• **TASK REQUIREMENTS**:
Which lines in the data below contain the word "triggered"? Return each of them.

Stored data
════════════════
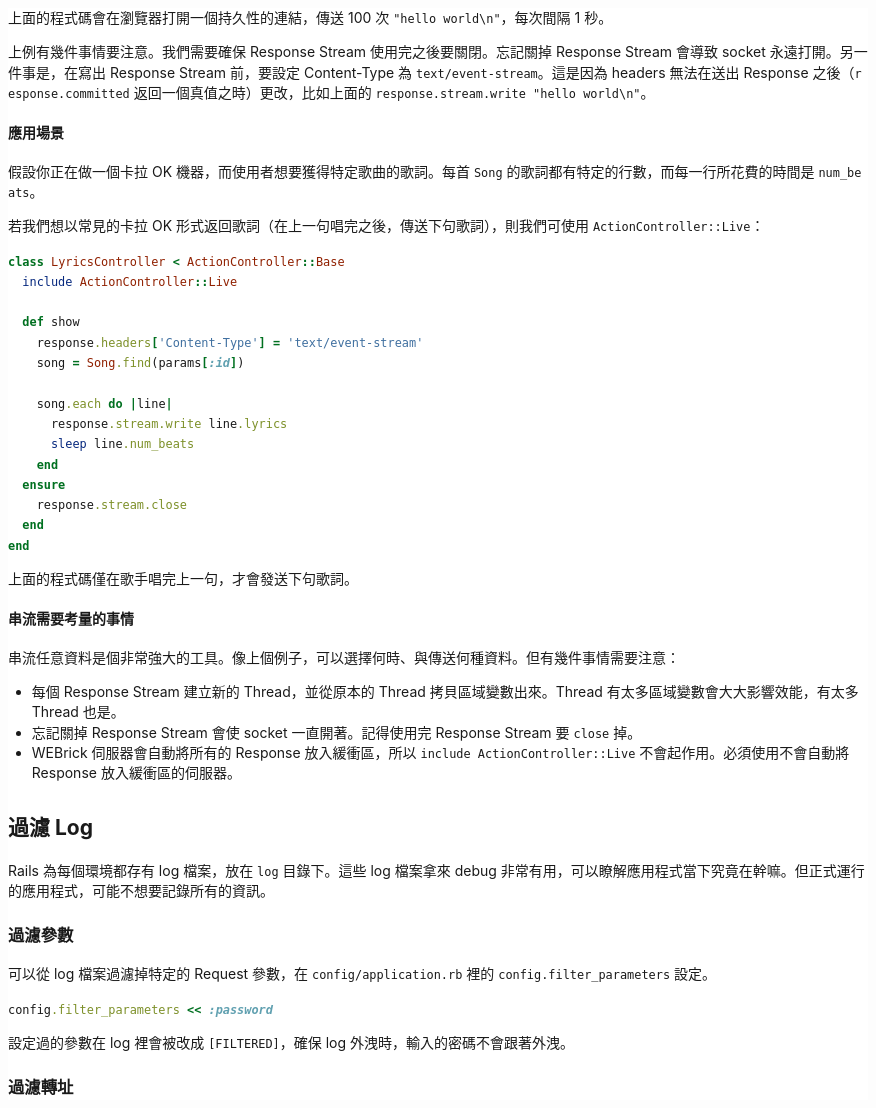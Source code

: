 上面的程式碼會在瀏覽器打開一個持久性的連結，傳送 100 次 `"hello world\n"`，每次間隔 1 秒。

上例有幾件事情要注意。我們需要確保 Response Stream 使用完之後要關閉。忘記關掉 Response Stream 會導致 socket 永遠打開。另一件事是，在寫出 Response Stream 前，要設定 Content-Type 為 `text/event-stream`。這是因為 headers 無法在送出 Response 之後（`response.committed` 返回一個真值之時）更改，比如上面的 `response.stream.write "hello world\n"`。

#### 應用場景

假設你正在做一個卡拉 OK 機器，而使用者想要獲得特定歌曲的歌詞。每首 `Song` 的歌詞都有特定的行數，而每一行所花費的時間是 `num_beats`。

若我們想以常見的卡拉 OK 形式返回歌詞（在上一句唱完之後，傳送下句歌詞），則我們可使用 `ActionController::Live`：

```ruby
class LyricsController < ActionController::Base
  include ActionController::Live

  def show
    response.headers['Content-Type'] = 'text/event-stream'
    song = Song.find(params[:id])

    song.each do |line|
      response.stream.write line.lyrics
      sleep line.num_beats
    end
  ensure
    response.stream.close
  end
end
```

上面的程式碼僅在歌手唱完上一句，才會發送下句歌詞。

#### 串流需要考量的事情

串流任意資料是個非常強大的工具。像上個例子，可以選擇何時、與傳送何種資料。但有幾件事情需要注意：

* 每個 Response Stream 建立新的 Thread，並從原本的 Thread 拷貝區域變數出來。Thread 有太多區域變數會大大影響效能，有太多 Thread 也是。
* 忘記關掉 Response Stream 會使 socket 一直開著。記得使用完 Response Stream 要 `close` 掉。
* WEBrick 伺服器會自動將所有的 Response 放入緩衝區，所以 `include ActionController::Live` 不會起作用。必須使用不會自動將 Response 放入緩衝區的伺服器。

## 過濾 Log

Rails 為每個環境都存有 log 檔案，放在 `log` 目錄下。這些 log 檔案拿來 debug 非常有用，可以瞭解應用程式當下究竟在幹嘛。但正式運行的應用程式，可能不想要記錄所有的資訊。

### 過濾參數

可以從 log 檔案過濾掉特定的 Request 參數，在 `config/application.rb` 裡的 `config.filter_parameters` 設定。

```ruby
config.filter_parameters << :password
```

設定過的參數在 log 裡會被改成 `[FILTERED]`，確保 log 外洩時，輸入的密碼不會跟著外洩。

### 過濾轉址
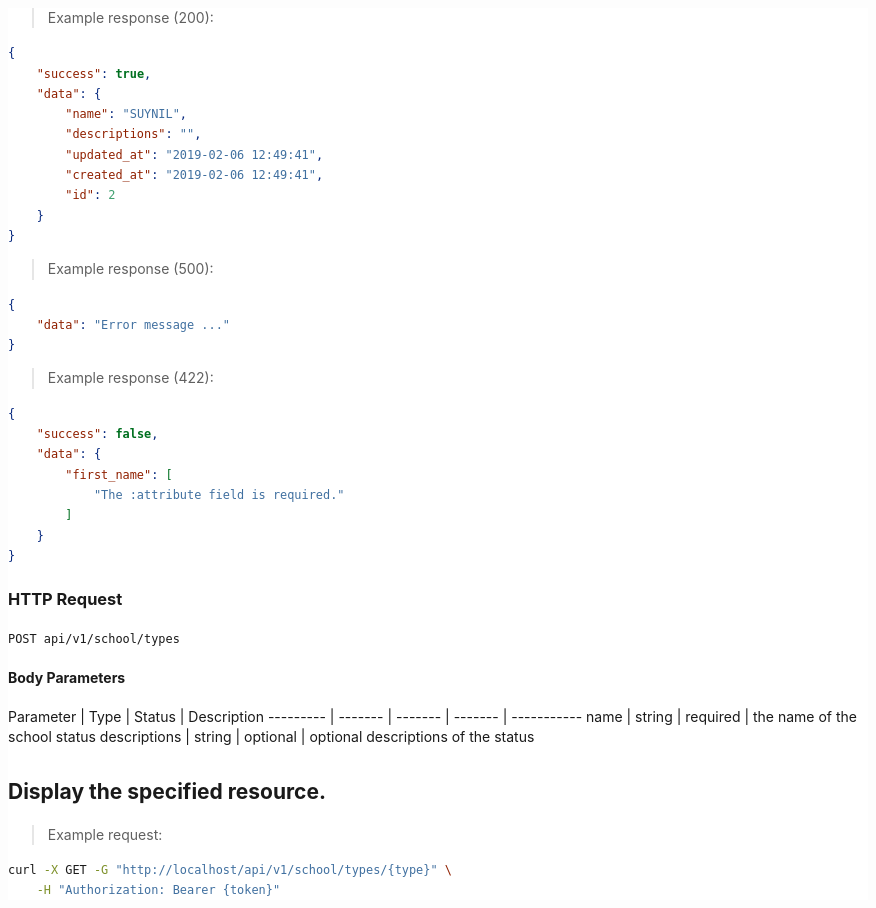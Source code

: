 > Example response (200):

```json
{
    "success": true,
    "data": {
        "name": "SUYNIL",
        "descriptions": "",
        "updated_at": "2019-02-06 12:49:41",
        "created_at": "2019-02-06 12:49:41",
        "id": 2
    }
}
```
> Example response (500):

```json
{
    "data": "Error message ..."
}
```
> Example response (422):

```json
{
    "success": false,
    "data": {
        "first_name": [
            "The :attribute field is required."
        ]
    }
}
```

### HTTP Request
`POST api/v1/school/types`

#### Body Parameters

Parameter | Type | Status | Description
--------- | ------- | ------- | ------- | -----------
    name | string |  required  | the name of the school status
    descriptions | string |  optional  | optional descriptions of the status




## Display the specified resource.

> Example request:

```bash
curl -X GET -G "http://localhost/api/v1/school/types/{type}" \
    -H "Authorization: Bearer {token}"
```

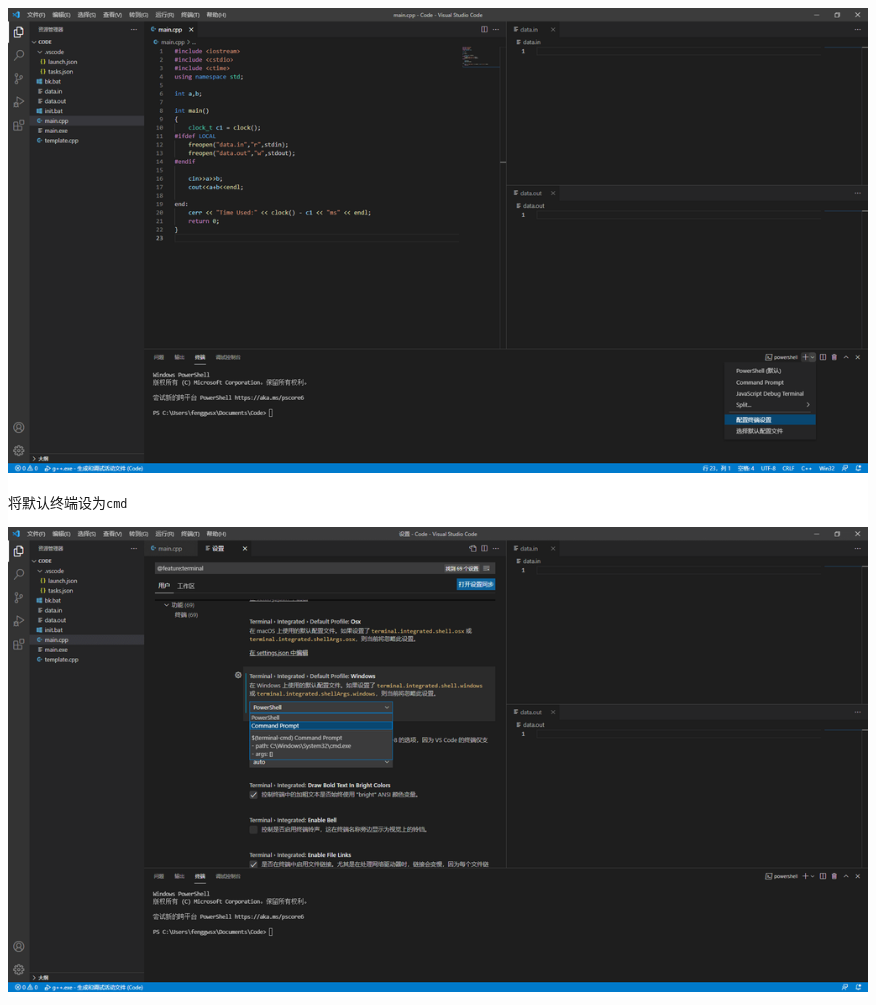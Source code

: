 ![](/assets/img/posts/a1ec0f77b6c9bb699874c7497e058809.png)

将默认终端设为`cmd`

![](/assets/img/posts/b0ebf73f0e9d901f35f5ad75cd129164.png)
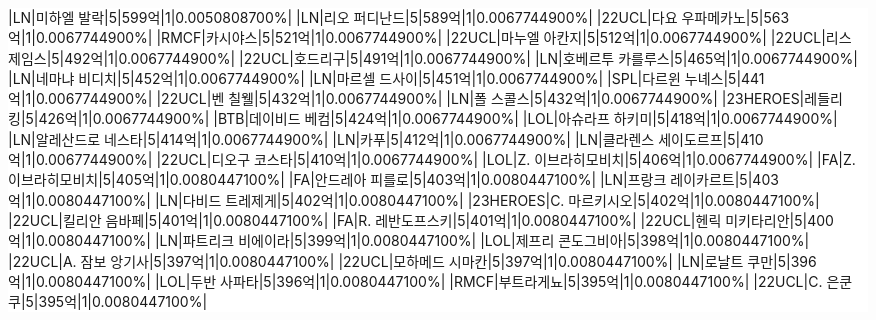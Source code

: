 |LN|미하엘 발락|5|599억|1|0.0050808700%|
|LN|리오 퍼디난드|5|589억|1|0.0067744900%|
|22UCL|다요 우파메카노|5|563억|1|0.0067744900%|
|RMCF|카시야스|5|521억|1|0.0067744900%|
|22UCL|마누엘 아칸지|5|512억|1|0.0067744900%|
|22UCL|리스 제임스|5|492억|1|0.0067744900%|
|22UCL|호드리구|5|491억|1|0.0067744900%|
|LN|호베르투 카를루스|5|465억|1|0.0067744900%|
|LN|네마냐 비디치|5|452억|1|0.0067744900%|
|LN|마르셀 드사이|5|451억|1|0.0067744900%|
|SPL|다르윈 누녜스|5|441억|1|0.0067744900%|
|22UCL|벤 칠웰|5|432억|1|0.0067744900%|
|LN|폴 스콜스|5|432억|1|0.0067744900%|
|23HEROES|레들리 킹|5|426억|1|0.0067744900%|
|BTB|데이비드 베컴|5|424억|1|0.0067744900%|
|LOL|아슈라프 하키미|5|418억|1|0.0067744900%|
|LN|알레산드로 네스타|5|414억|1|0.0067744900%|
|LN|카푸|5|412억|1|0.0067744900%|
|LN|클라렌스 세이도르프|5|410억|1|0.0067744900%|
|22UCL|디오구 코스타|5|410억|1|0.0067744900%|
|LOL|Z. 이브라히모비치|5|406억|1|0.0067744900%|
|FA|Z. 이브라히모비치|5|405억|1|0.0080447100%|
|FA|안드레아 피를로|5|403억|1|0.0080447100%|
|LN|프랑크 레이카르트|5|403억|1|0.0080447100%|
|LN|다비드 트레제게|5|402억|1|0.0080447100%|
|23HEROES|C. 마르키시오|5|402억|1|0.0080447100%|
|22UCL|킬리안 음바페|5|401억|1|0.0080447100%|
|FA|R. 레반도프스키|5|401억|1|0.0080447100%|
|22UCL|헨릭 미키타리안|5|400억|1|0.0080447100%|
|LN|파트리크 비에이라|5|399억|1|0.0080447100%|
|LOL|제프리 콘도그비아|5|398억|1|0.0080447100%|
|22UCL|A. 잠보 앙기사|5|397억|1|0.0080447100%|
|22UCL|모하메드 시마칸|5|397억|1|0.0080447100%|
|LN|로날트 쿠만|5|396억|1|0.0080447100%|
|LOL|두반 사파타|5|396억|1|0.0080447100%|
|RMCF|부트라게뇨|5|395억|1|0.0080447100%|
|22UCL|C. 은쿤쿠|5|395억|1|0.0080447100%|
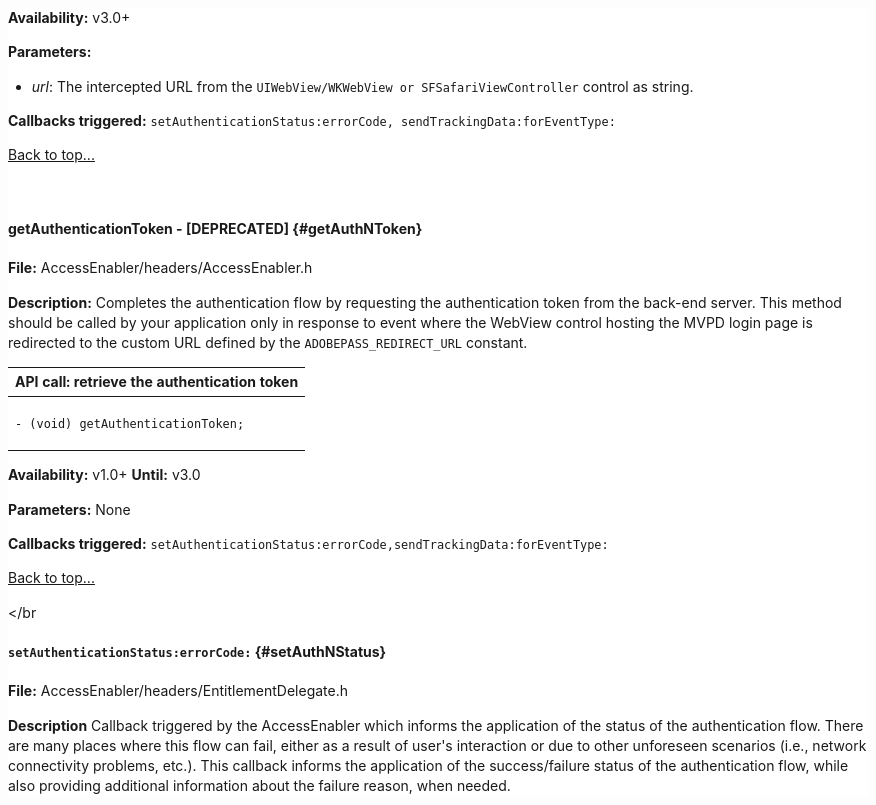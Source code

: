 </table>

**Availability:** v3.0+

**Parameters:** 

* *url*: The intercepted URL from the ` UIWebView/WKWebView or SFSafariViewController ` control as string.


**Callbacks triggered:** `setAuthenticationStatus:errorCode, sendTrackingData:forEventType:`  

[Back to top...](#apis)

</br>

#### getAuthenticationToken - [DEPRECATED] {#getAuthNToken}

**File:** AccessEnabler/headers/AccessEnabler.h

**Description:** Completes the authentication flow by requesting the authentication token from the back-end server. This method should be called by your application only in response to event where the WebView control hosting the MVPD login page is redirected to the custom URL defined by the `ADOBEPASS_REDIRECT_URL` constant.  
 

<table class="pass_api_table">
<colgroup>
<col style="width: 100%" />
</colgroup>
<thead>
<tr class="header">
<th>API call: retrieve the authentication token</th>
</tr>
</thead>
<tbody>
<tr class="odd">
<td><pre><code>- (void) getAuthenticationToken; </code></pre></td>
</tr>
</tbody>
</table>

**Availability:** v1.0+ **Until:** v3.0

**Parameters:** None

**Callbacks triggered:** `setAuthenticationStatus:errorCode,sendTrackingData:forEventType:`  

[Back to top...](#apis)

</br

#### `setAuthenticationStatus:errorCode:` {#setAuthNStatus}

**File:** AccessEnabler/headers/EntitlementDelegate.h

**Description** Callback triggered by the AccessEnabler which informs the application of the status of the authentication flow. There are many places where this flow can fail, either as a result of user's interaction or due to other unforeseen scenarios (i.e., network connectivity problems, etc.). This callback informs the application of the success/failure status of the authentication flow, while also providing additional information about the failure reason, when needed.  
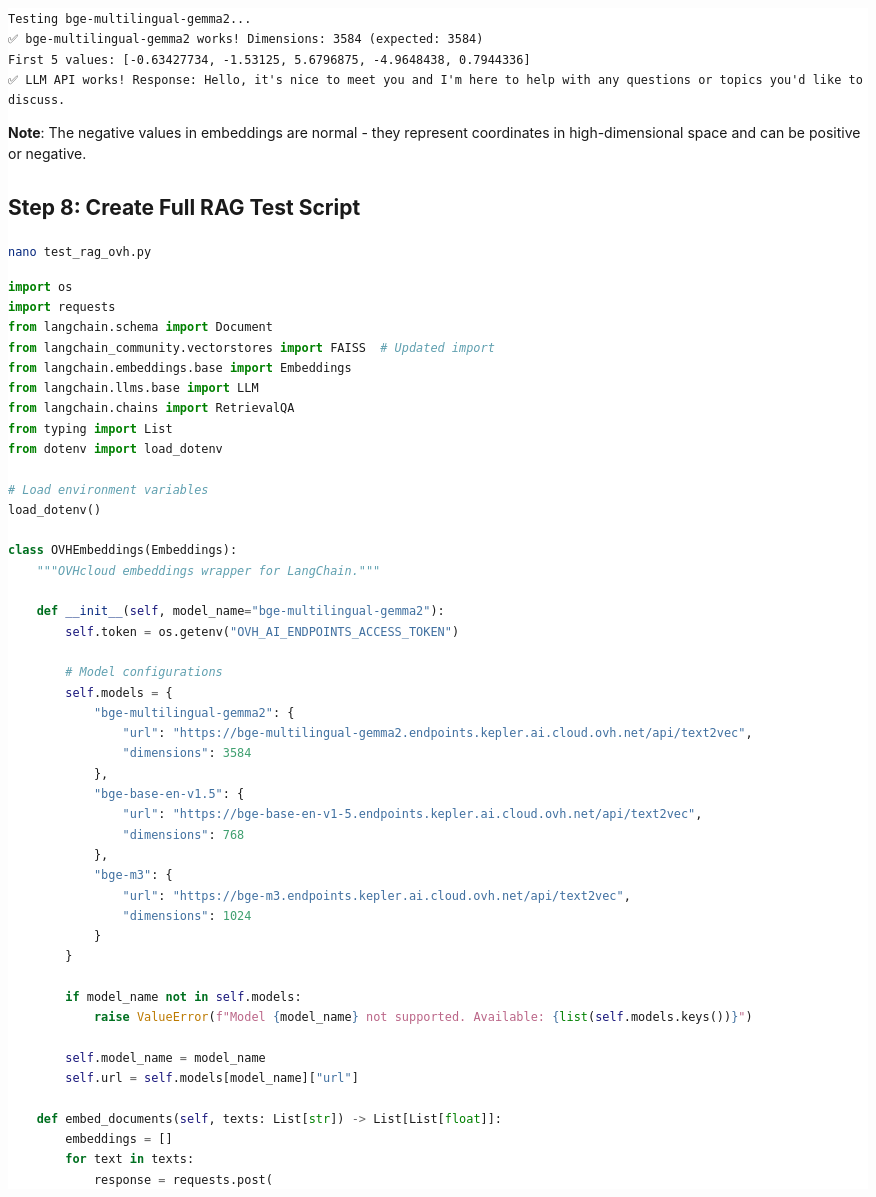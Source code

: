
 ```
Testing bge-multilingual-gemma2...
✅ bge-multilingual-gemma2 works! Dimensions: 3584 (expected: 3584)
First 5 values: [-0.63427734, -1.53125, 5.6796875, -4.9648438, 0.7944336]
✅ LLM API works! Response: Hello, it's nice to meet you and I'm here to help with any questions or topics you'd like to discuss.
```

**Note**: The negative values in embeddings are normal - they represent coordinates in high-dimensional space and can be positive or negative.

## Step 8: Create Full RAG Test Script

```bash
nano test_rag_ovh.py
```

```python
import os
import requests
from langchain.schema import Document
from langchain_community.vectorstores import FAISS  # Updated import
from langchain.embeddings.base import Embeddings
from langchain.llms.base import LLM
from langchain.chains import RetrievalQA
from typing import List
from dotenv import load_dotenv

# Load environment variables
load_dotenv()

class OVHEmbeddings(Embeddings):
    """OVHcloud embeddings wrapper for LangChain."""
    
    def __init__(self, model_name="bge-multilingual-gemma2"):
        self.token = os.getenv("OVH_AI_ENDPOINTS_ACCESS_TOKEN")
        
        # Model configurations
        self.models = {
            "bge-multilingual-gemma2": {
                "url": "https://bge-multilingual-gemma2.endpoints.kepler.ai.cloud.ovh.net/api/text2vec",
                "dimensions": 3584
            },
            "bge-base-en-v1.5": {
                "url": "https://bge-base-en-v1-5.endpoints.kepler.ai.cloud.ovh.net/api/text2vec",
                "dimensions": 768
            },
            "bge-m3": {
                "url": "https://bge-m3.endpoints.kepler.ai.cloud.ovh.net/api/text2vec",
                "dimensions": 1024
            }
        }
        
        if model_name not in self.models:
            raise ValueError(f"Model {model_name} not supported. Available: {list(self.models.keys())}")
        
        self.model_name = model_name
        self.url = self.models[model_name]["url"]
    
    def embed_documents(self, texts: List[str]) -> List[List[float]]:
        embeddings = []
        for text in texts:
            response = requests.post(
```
════════════════
• **ANSWER BOX**:
**Callbacks triggered:** `setAuthenticationStatus:errorCode, sendTrackingData:forEventType:`  
**Callbacks triggered:** `setAuthenticationStatus:errorCode,sendTrackingData:forEventType:`  
**Description** Callback triggered by the AccessEnabler which informs the application of the status of the authentication flow. There are many places where this flow can fail, either as a result of user's interaction or due to other unforeseen scenarios (i.e., network connectivity problems, etc.). This callback informs the application of the success/failure status of the authentication flow, while also providing additional information about the failure reason, when needed.  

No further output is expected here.